Je suis d’accord avec ce que tu dis. Déjà sur la diffusion : une tranche de la population en Martinique ne s’entend plus à la radio, c’est-à-dire n’entend plus ce qu’elle aime. Et le ‘retour de manivelle’ de ça, c’est que sé moun-lan pé pa ni an konportasyon de matinitjé si ou pa ka ba yo ‘konsomé’ matinitjé. Car il y a aussi les nourritures de l’esprit. Par exemple les cubains connaissent et aiment les musiques du monde, mais ils connaissent parfaitement leur(s) musique(s). Alors il y a bien sûr des martiniquais qui pratiquent cet amour, mais pas assez aujourd’hui. Annou ouvè péyi-a, konsidiré sété ansèl gran lakou (sourire).

Tu n’as jamais voulu faire de la politique ?

Jamais. Man ja prézidan péyi-mwen ! (rires). Je me sens ambassadeur du péyi, kidonk fòk doubout’ déyè’y. D’ailleurs que ce soit dans une lettre, un post sur les réseaux sociaux, un SMS ou un WhatsApp, je veux écrire le mot ‘Martinique’ au moins 5 fois par jour. Je m’impose ça. J’estime avoir une mission.

Quelle est-elle ?

Simen mizik, simen lanmou. Délè wè sé moun-lan ka wè mwen, yo ja ka souri.

« Là Kalash nous a ouvert les yeux… »

Dernière question : un vidéo-clip fait le « buzz » depuis quelques jours, déclenchant des réactions très contrastées, il s’agit du clip du morceau Mada, de Kalash : as-tu vu ce clip et qu’en as-tu pensé ?

J’ai vu ce clip, et j’ai entendu et lu les divers commentaires. Kalash et moi on ne s’est jamais rencontrés mais on a beaucoup d’affinités, dans le sens de ‘sé sa ki an tèt-ou : fè’y ; sé sa ou anvi di : di’y.’ Kalash n’est pas un corrompu, yo pé pa achté misié. Sé pa pèson ki di misié ay pran drapo-a (rouge-vert-noir) – drapeau qui dérange et effraie les assimilés –, c’est sa conscience qui lui a dit de le faire.

Des gens ont été choqué(e)s que dans un clip qui s’appelle Mada, donc Martinique, Kalash mette en lumière des personnes qui font des roues-avant sans casques, qui ont des chaînes en or, des mines jugées patibulaires, etc.

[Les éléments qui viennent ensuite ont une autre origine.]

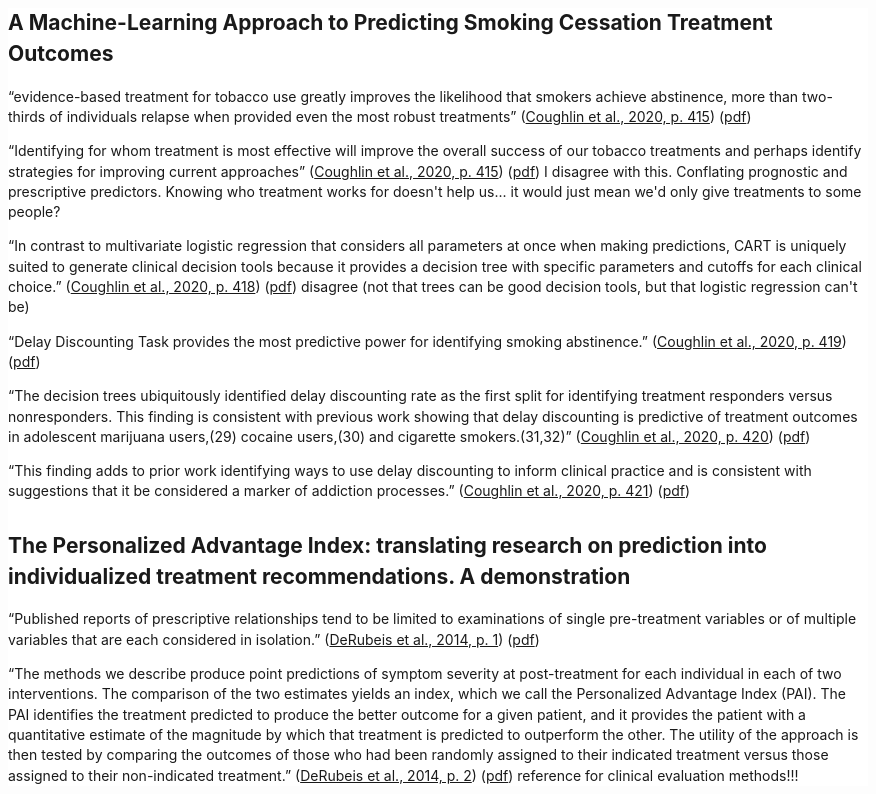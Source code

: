 ## A Machine-Learning Approach to Predicting Smoking Cessation Treatment Outcomes

“evidence-based treatment for tobacco use greatly improves the likelihood that smokers achieve abstinence, more than two-thirds of individuals relapse when provided even the most robust treatments” ([Coughlin et al., 2020, p. 415](zotero://select/groups/40632/items/GWW3RQ9C)) ([pdf](zotero://open-pdf/groups/40632/items/US2TI9KL?page=1&annotation=S5IJ2X68))

“Identifying for whom treatment is most effective will improve the overall success of our tobacco treatments and perhaps identify strategies for improving current approaches” ([Coughlin et al., 2020, p. 415](zotero://select/groups/40632/items/GWW3RQ9C)) ([pdf](zotero://open-pdf/groups/40632/items/US2TI9KL?page=1&annotation=U7WPSDPQ)) I disagree with this. Conflating prognostic and prescriptive predictors. Knowing who treatment works for doesn't help us... it would just mean we'd only give treatments to some people?

“In contrast to multivariate logistic regression that considers all parameters at once when making predictions, CART is uniquely suited to generate clinical decision tools because it provides a decision tree with specific parameters and cutoffs for each clinical choice.” ([Coughlin et al., 2020, p. 418](zotero://select/groups/40632/items/GWW3RQ9C)) ([pdf](zotero://open-pdf/groups/40632/items/US2TI9KL?page=4&annotation=9A4PIT3S)) disagree (not that trees can be good decision tools, but that logistic regression can't be)

“Delay Discounting Task provides the most predictive power for identifying smoking abstinence.” ([Coughlin et al., 2020, p. 419](zotero://select/groups/40632/items/GWW3RQ9C)) ([pdf](zotero://open-pdf/groups/40632/items/US2TI9KL?page=5&annotation=CQFGEUP3))

“The decision trees ubiquitously identified delay discounting rate as the first split for identifying treatment responders versus nonresponders. This finding is consistent with previous work showing that delay discounting is predictive of treatment outcomes in adolescent marijuana users,(29) cocaine users,(30) and cigarette smokers.(31,32)” ([Coughlin et al., 2020, p. 420](zotero://select/groups/40632/items/GWW3RQ9C)) ([pdf](zotero://open-pdf/groups/40632/items/US2TI9KL?page=6&annotation=FAWWH7AW))

“This finding adds to prior work identifying ways to use delay discounting to inform clinical practice and is consistent with suggestions that it be considered a marker of addiction processes.” ([Coughlin et al., 2020, p. 421](zotero://select/groups/40632/items/GWW3RQ9C)) ([pdf](zotero://open-pdf/groups/40632/items/US2TI9KL?page=7&annotation=6SBQH7ZK))

## The Personalized Advantage Index: translating research on prediction into individualized treatment recommendations. A demonstration

“Published reports of prescriptive relationships tend to be limited to examinations of single pre-treatment variables or of multiple variables that are each considered in isolation.” ([DeRubeis et al., 2014, p. 1](zotero://select/groups/40632/items/JXWUUKQG)) ([pdf](zotero://open-pdf/groups/40632/items/XERXFMBD?page=1&annotation=G7X5BQ2N))

“The methods we describe produce point predictions of symptom severity at post-treatment for each individual in each of two interventions. The comparison of the two estimates yields an index, which we call the Personalized Advantage Index (PAI). The PAI identifies the treatment predicted to produce the better outcome for a given patient, and it provides the patient with a quantitative estimate of the magnitude by which that treatment is predicted to outperform the other. The utility of the approach is then tested by comparing the outcomes of those who had been randomly assigned to their indicated treatment versus those assigned to their non-indicated treatment.” ([DeRubeis et al., 2014, p. 2](zotero://select/groups/40632/items/JXWUUKQG)) ([pdf](zotero://open-pdf/groups/40632/items/XERXFMBD?page=2&annotation=GS2FGYNG)) reference for clinical evaluation methods!!!

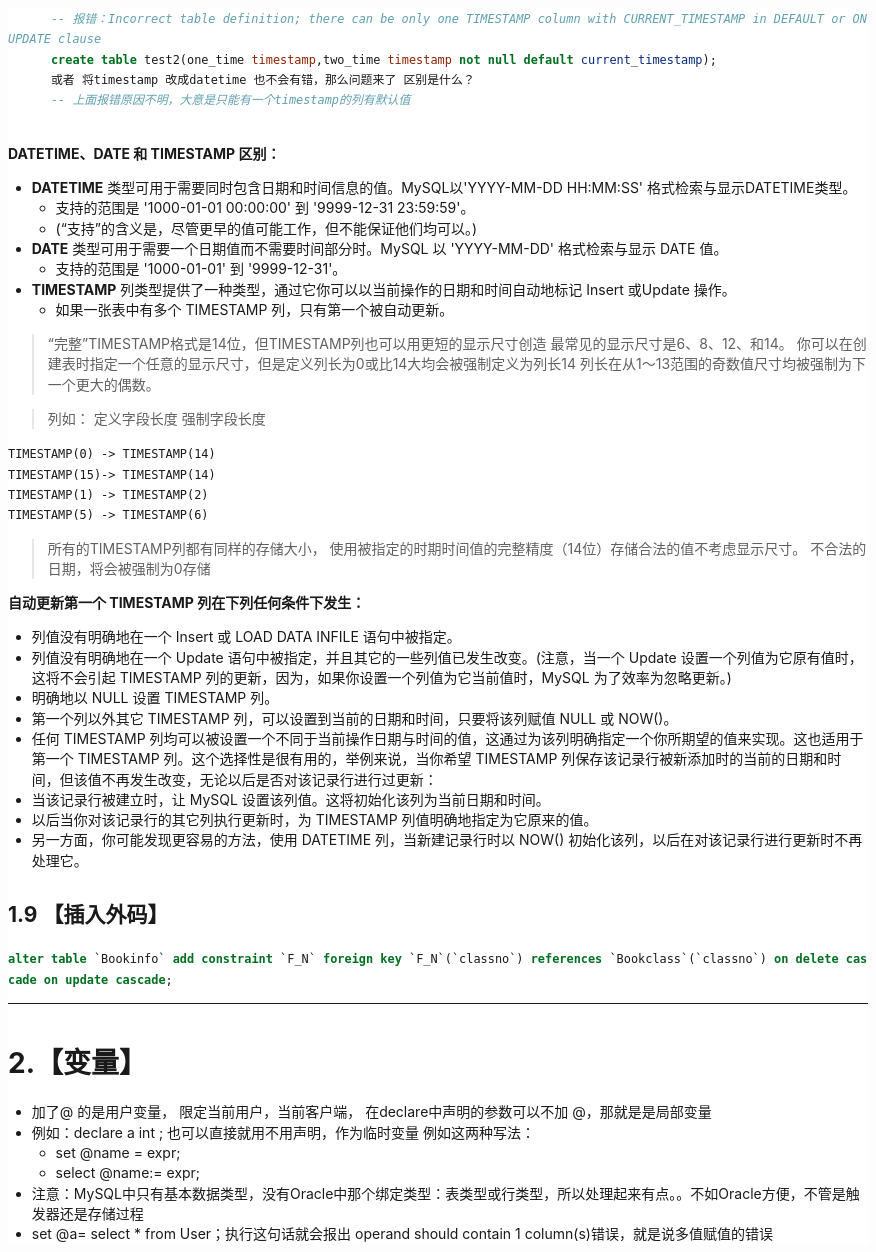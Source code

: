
 ```sql
      -- 报错：Incorrect table definition; there can be only one TIMESTAMP column with CURRENT_TIMESTAMP in DEFAULT or ON UPDATE clause
      create table test2(one_time timestamp,two_time timestamp not null default current_timestamp);
      或者 将timestamp 改成datetime 也不会有错，那么问题来了 区别是什么？
      -- 上面报错原因不明，大意是只能有一个timestamp的列有默认值
      
```
**DATETIME、DATE 和 TIMESTAMP 区别：**
- **DATETIME** 类型可用于需要同时包含日期和时间信息的值。MySQL以'YYYY-MM-DD HH:MM:SS' 格式检索与显示DATETIME类型。
    - 支持的范围是 '1000-01-01 00:00:00' 到 '9999-12-31 23:59:59'。
    - (“支持”的含义是，尽管更早的值可能工作，但不能保证他们均可以。)
- **DATE** 类型可用于需要一个日期值而不需要时间部分时。MySQL 以 'YYYY-MM-DD' 格式检索与显示 DATE 值。
    - 支持的范围是 '1000-01-01' 到 '9999-12-31'。
- **TIMESTAMP** 列类型提供了一种类型，通过它你可以以当前操作的日期和时间自动地标记 Insert 或Update 操作。
    - 如果一张表中有多个 TIMESTAMP 列，只有第一个被自动更新。

>“完整”TIMESTAMP格式是14位，但TIMESTAMP列也可以用更短的显示尺寸创造
最常见的显示尺寸是6、8、12、和14。
你可以在创建表时指定一个任意的显示尺寸，但是定义列长为0或比14大均会被强制定义为列长14
列长在从1～13范围的奇数值尺寸均被强制为下一个更大的偶数。

>列如：
定义字段长度 强制字段长度
```
TIMESTAMP(0) -> TIMESTAMP(14)
TIMESTAMP(15)-> TIMESTAMP(14)
TIMESTAMP(1) -> TIMESTAMP(2)
TIMESTAMP(5) -> TIMESTAMP(6)
```
>所有的TIMESTAMP列都有同样的存储大小，
使用被指定的时期时间值的完整精度（14位）存储合法的值不考虑显示尺寸。
不合法的日期，将会被强制为0存储

 **自动更新第一个 TIMESTAMP 列在下列任何条件下发生：**
- 列值没有明确地在一个 Insert 或 LOAD DATA INFILE 语句中被指定。
- 列值没有明确地在一个 Update 语句中被指定，并且其它的一些列值已发生改变。(注意，当一个 Update 设置一个列值为它原有值时，这将不会引起 TIMESTAMP 列的更新，因为，如果你设置一个列值为它当前值时，MySQL 为了效率为忽略更新。)
- 明确地以 NULL 设置 TIMESTAMP 列。
- 第一个列以外其它 TIMESTAMP 列，可以设置到当前的日期和时间，只要将该列赋值 NULL 或 NOW()。
- 任何 TIMESTAMP 列均可以被设置一个不同于当前操作日期与时间的值，这通过为该列明确指定一个你所期望的值来实现。这也适用于第一个 TIMESTAMP 列。这个选择性是很有用的，举例来说，当你希望 TIMESTAMP 列保存该记录行被新添加时的当前的日期和时间，但该值不再发生改变，无论以后是否对该记录行进行过更新：
- 当该记录行被建立时，让 MySQL 设置该列值。这将初始化该列为当前日期和时间。
- 以后当你对该记录行的其它列执行更新时，为 TIMESTAMP 列值明确地指定为它原来的值。
- 另一方面，你可能发现更容易的方法，使用 DATETIME 列，当新建记录行时以 NOW() 初始化该列，以后在对该记录行进行更新时不再处理它。

## 1.9 【插入外码】
```sql
alter table `Bookinfo` add constraint `F_N` foreign key `F_N`(`classno`) references `Bookclass`(`classno`) on delete cascade on update cascade;
```
*********************************************
# 2.【变量】
- 加了@ 的是用户变量， 限定当前用户，当前客户端， 在declare中声明的参数可以不加 @，那就是是局部变量
- 例如：declare a int ;  也可以直接就用不用声明，作为临时变量 例如这两种写法：
   - set @name =   expr;
	- select @name:= expr;
- 注意：MySQL中只有基本数据类型，没有Oracle中那个绑定类型：表类型或行类型，所以处理起来有点。。不如Oracle方便，不管是触发器还是存储过程
- set @a= select * from User；执行这句话就会报出 operand should contain 1 column(s)错误，就是说多值赋值的错误
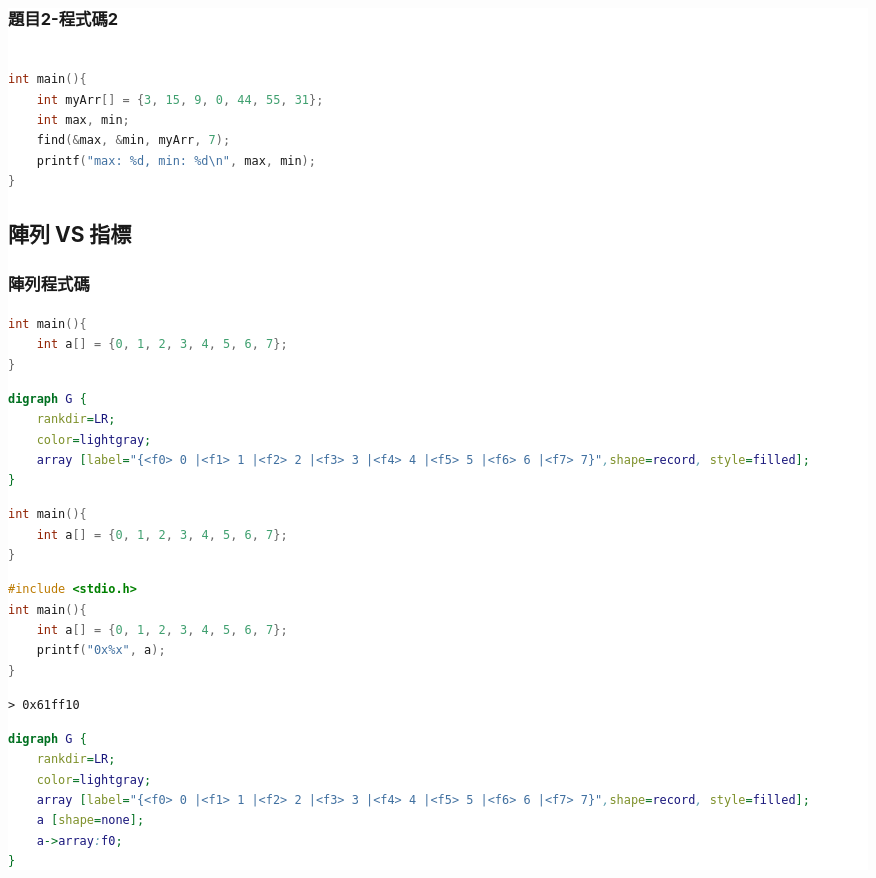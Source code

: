 ### 題目2-程式碼2

``` c = 1

int main(){
    int myArr[] = {3, 15, 9, 0, 44, 55, 31};
    int max, min;
    find(&max, &min, myArr, 7);
    printf("max: %d, min: %d\n", max, min);
}
```


## 陣列 VS 指標


### 陣列程式碼

``` C++
int main(){
    int a[] = {0, 1, 2, 3, 4, 5, 6, 7};
}
```

``` dot
digraph G {
    rankdir=LR;
    color=lightgray;
    array [label="{<f0> 0 |<f1> 1 |<f2> 2 |<f3> 3 |<f4> 4 |<f5> 5 |<f6> 6 |<f7> 7}",shape=record, style=filled];
}
```



``` C++
int main(){
    int a[] = {0, 1, 2, 3, 4, 5, 6, 7};
}
```



``` C++
#include <stdio.h> 
int main(){
    int a[] = {0, 1, 2, 3, 4, 5, 6, 7};
    printf("0x%x", a);
}
```

``` text
> 0x61ff10
```



``` dot
digraph G {
    rankdir=LR;
    color=lightgray;
    array [label="{<f0> 0 |<f1> 1 |<f2> 2 |<f3> 3 |<f4> 4 |<f5> 5 |<f6> 6 |<f7> 7}",shape=record, style=filled];
    a [shape=none];
    a->array:f0;
}
```

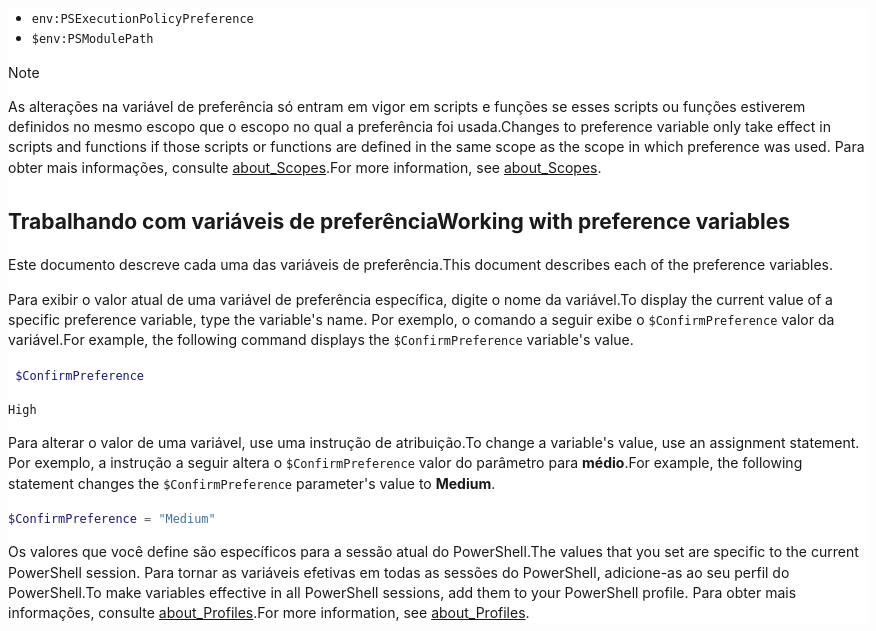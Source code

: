 - `env:PSExecutionPolicyPreference`
- `$env:PSModulePath`

> [!NOTE]
> <span data-ttu-id="69ea2-141">As alterações na variável de preferência só entram em vigor em scripts e funções se esses scripts ou funções estiverem definidos no mesmo escopo que o escopo no qual a preferência foi usada.</span><span class="sxs-lookup"><span data-stu-id="69ea2-141">Changes to preference variable only take effect in scripts and functions if those scripts or functions are defined in the same scope as the scope in which preference was used.</span></span> <span data-ttu-id="69ea2-142">Para obter mais informações, consulte [about_Scopes](about_Scopes.md).</span><span class="sxs-lookup"><span data-stu-id="69ea2-142">For more information, see [about_Scopes](about_Scopes.md).</span></span>

## <a name="working-with-preference-variables"></a><span data-ttu-id="69ea2-143">Trabalhando com variáveis de preferência</span><span class="sxs-lookup"><span data-stu-id="69ea2-143">Working with preference variables</span></span>

<span data-ttu-id="69ea2-144">Este documento descreve cada uma das variáveis de preferência.</span><span class="sxs-lookup"><span data-stu-id="69ea2-144">This document describes each of the preference variables.</span></span>

<span data-ttu-id="69ea2-145">Para exibir o valor atual de uma variável de preferência específica, digite o nome da variável.</span><span class="sxs-lookup"><span data-stu-id="69ea2-145">To display the current value of a specific preference variable, type the variable's name.</span></span> <span data-ttu-id="69ea2-146">Por exemplo, o comando a seguir exibe o `$ConfirmPreference` valor da variável.</span><span class="sxs-lookup"><span data-stu-id="69ea2-146">For example, the following command displays the `$ConfirmPreference` variable's value.</span></span>

```powershell
 $ConfirmPreference
```

```Output
High
```

<span data-ttu-id="69ea2-147">Para alterar o valor de uma variável, use uma instrução de atribuição.</span><span class="sxs-lookup"><span data-stu-id="69ea2-147">To change a variable's value, use an assignment statement.</span></span> <span data-ttu-id="69ea2-148">Por exemplo, a instrução a seguir altera o `$ConfirmPreference` valor do parâmetro para **médio**.</span><span class="sxs-lookup"><span data-stu-id="69ea2-148">For example, the following statement changes the `$ConfirmPreference` parameter's value to **Medium**.</span></span>

```powershell
$ConfirmPreference = "Medium"
```

<span data-ttu-id="69ea2-149">Os valores que você define são específicos para a sessão atual do PowerShell.</span><span class="sxs-lookup"><span data-stu-id="69ea2-149">The values that you set are specific to the current PowerShell session.</span></span> <span data-ttu-id="69ea2-150">Para tornar as variáveis efetivas em todas as sessões do PowerShell, adicione-as ao seu perfil do PowerShell.</span><span class="sxs-lookup"><span data-stu-id="69ea2-150">To make variables effective in all PowerShell sessions, add them to your PowerShell profile.</span></span> <span data-ttu-id="69ea2-151">Para obter mais informações, consulte [about_Profiles](about_Profiles.md).</span><span class="sxs-lookup"><span data-stu-id="69ea2-151">For more information, see [about_Profiles](about_Profiles.md).</span></span>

Donc que ce clip donne, selon ces gens, une très mauvaise image de la Martinique. Quelle est ta réaction ?

Misié (Kalash) ouvè zié-nou anlè réalité-nou. Il a montré une facette du pays. Je le remercie d’avoir éveillé les consciences sans démagogie, sans filtre et sans intimidation. Et j’espère que ce clip éclairera les ‘’égaré(e)s’’ du pays qui font dans la ‘politique de l’autruche’, ou sont imbu(e)s de leur personne. Tu sais, l’excès de zèle des haineux creuse davantage le fossé au lieu de nous rapprocher. Sé moun-lan ki an klip-la, ‘nou’ paka pran men épi yo : nou pè yo. Mwen man ka palé épi tout’ moun ; nenpòt ki géto man antré man ka palé épi sé boug-la : épi yo kontan, yo ka di mwen ‘tout moun-lan pa kon’w, yo pa ka di nou bonjou’, etc. On est trop dans l’émotion ; laissons les choses se décanter et on verra que là, Kalash nous a ouvert les yeux. Je ne suis pas en campagne et je n’ai rien à prouver. Je suis juste un musicien conscient, qui aime son pays, qui réagit ‘tèt frèt’ et sous aucune influence. Ay chèché’y ! (sourire).